Look through the records below for the line with "- [Challenge 1](https://cs.pol.pm/codespace.html)". Return that line and each one after it up to and including the line with "- 🔭 I’m currently working on ...", exactly.
◇ ◇ ◇ ◇
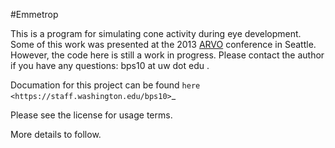 #Emmetrop

This is a program for simulating cone activity during eye development.  Some of this work was presented at the 2013 [ARVO](https://www.arvo.org) conference in Seattle.  However, the code here is still a work in progress.  Please contact the author if you have any questions: bps10 at uw dot edu .

Documation for this project can be found `here <https://staff.washington.edu/bps10>`_

Please see the license for usage terms.


More details to follow.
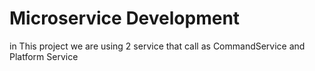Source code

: # Microservice Development


in This project we are using 2 service that call as CommandService and Platform Service 
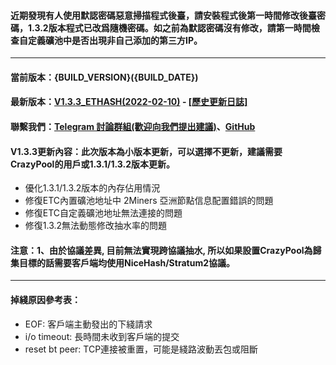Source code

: #### 近期發現有人使用默認密碼惡意掃描程式後臺，請安裝程式後第一時間修改後臺密碼，1.3.2版本程式已改爲隨機密碼。如之前為默認密碼沒有修改，請第一時間檢查自定義礦池中是否出現非自己添加的第三方IP。
----
#### 當前版本：{BUILD_VERSION}({BUILD_DATE})
#### 最新版本：[V1.3.3_ETHASH(2022-02-10)](https://github.com/GoMinerProxy/GoMinerProxy/releases/tag/1.3.3) - [[歷史更新日誌]](https://github.com/GoMinerProxy/GoMinerProxy/releases)
#### 聯繫我們：[Telegram 討論群組(歡迎向我們提出建議)](https://t.me/+afVqEXnxtQAyNWNh)、[GitHub](https://github.com/GoMinerProxy/GoMinerProxy)
#### V1.3.3更新內容：此次版本為小版本更新，可以選擇不更新，建議需要CrazyPool的用戶或1.3.1/1.3.2版本更新。
- 優化1.3.1/1.3.2版本的內存佔用情況
- 修復ETC內置礦池地址中 2Miners 亞洲節點信息配置錯誤的問題
- 修復ETC自定義礦池地址無法連接的問題
- 修復1.3.2無法動態修改抽水率的問題
#### 注意：1、由於協議差異, 目前無法實現跨協議抽水, 所以如果設置CrazyPool為歸集目標的話需要客戶端均使用NiceHash/Stratum2協議。
----
#### 掉綫原因參考表：
- EOF: 客戶端主動發出的下綫請求
- i/o timeout: 長時間未收到客戶端的提交
- reset bt peer: TCP連接被重置，可能是綫路波動丟包或阻斷
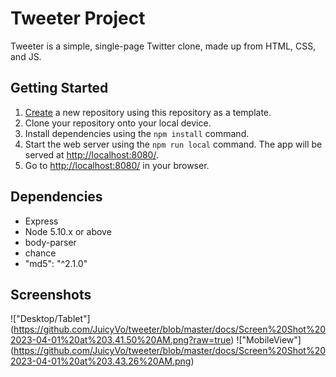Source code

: # Tweeter Project

Tweeter is a simple, single-page Twitter clone, made up from HTML, CSS, and JS.


## Getting Started

1. [Create](https://docs.github.com/en/repositories/creating-and-managing-repositories/creating-a-repository-from-a-template) a new repository using this repository as a template.
2. Clone your repository onto your local device.
3. Install dependencies using the `npm install` command.
3. Start the web server using the `npm run local` command. The app will be served at <http://localhost:8080/>.
4. Go to <http://localhost:8080/> in your browser.

## Dependencies

- Express
- Node 5.10.x or above
- body-parser
- chance
- "md5": "^2.1.0"

## Screenshots

!["Desktop/Tablet"] (https://github.com/JuicyVo/tweeter/blob/master/docs/Screen%20Shot%202023-04-01%20at%203.41.50%20AM.png?raw=true)
!["MobileView"] (https://github.com/JuicyVo/tweeter/blob/master/docs/Screen%20Shot%202023-04-01%20at%203.43.26%20AM.png)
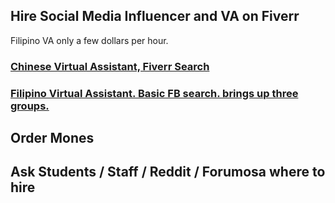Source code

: ## Hire Social Media Influencer and VA on Fiverr

Filipino VA only a few dollars per hour. 

### [Chinese Virtual Assistant, Fiverr Search](https://www.fiverr.com/search/gigs?query=chinese%20virtual%20assistant&source=top-bar&acmpl=1&search_in=everywhere&search-autocomplete-original-term=&search-autocomplete-available=true&search-autocomplete-type=recent-gigs-suggest&search-autocomplete-position=0&ref_ctx_id=52aa6370bf0bed772b5230260beeee3d)

### [Filipino Virtual Assistant. Basic FB search. brings up three groups. ](https://www.facebook.com/search/top?q=filipino%20virtual%20assistant)

## Order Mones

## Ask Students / Staff / Reddit / Forumosa where to hire 
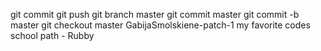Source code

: git commit
git push
git branch master
git commit master
git commit -b master
git checkout master
GabijaSmolskiene-patch-1
my favorite codes school path - Rubby
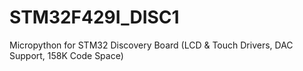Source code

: # STM32F429I_DISC1
Micropython for STM32 Discovery Board (LCD &amp; Touch Drivers, DAC Support, 158K Code Space)
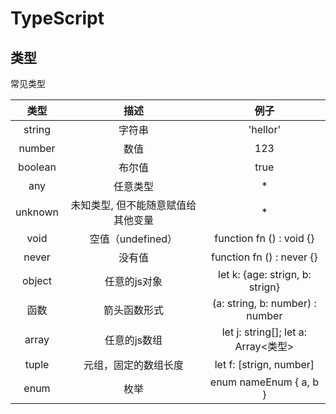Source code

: # TypeScript 

## 类型

常见类型

| 类型   | 描述 | 例子 | 
| :---: | :---: | :---: | 
| string   | 字符串 |  'hellor' | 
| number   | 数值 |  123 | 
| boolean   | 布尔值 |  true | 
| any   | 任意类型 |  * | 
| unknown   | 未知类型, 但不能随意赋值给其他变量 |  * | 
| void   | 空值（undefined） |  function fn () : void {} | 
| never   | 没有值 |  function fn () : never {} | 
| object   | 任意的js对象 |  let k: {age: strign, b: strign} | 
| 函数   | 箭头函数形式 |  (a: string, b: number) : number | 
| array   |  任意的js数组 |  let j: string[]; let a: Array<类型> | 
| tuple   |  元组，固定的数组长度 | let f: [strign, number] |
| enum   |  枚举 | enum nameEnum { a, b } |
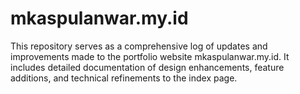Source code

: # mkaspulanwar.my.id
This repository serves as a comprehensive log of updates and improvements made to the portfolio website mkaspulanwar.my.id. It includes detailed documentation of design enhancements, feature additions, and technical refinements to the index page.
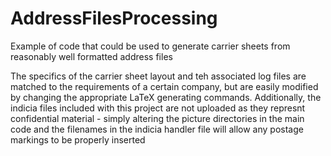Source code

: AddressFilesProcessing
======================

Example of code that could be used to generate carrier sheets from reasonably well formatted address files


The specifics of the carrier sheet layout and teh associated log files are matched to the requirements of a certain company,
but are easily modified by changing the appropriate LaTeX generating commands.  Additionally, the indicia files included
with this project are not uploaded as they represnt confidential material - simply altering the picture directories in 
the main code and the filenames in the indicia handler file will allow any postage markings to be properly inserted
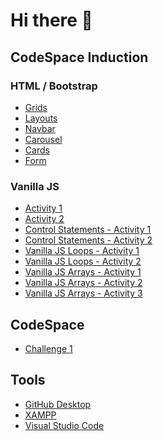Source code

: # Hi there 👋

## CodeSpace Induction

### HTML / Bootstrap
- [Grids](https://cs.pol.pm/grids.html)
- [Layouts](https://cs.pol.pm/layout.html)
- [Navbar](https://cs.pol.pm/navbar.html)
- [Carousel](https://cs.pol.pm/carousel.html)
- [Cards](https://cs.pol.pm/card.html)
- [Form](https://cs.pol.pm/form.html)

### Vanilla JS
- [Activity 1](https://cs.pol.pm/vanillajs1.html)
- [Activity 2](https://cs.pol.pm/vanillajs2.html)
- [Control Statements - Activity 1](https://cs.pol.pm/vjscsa1.html)
- [Control Statements - Activity 2](https://cs.pol.pm/vjscsa2.html)
- [Vanilla JS Loops - Activity 1](https://cs.pol.pm/vjsloopsa1.html)
- [Vanilla JS Loops - Activity 2](https://cs.pol.pm/vjsloopsa2.html)
- [Vanilla JS Arrays - Activity 1](https://cs.pol.pm/vjsarraysa1.html)
- [Vanilla JS Arrays - Activity 2](https://cs.pol.pm/vjsarraysa2.html)
- [Vanilla JS Arrays - Activity 3](https://cs.pol.pm/vjsarraysa3.html)

## CodeSpace
- [Challenge 1](https://cs.pol.pm/codespace.html)

## Tools
- [GitHub Desktop](https://desktop.github.com/)
- [XAMPP](https://www.apachefriends.org/index.html)
- [Visual Studio Code](https://code.visualstudio.com/)

<!--
**pol-pm/pol-pm** is a ✨ _special_ ✨ repository because its `README.md` (this file) appears on your GitHub profile.

Here are some ideas to get you started:

- 🔭 I’m currently working on ...
- 🌱 I’m currently learning ...
- 👯 I’m looking to collaborate on ...
- 🤔 I’m looking for help with ...
- 💬 Ask me about ...
- 📫 How to reach me: ...
- 😄 Pronouns: ...
- ⚡ Fun fact: ...
-->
◇ ◇ ◇ ◇
*EXPECTED OUTPUT*
- [Challenge 1](https://cs.pol.pm/codespace.html)

## Tools
- [GitHub Desktop](https://desktop.github.com/)
- [XAMPP](https://www.apachefriends.org/index.html)
- [Visual Studio Code](https://code.visualstudio.com/)

<!--
**pol-pm/pol-pm** is a ✨ _special_ ✨ repository because its `README.md` (this file) appears on your GitHub profile.

Here are some ideas to get you started:

- 🔭 I’m currently working on ...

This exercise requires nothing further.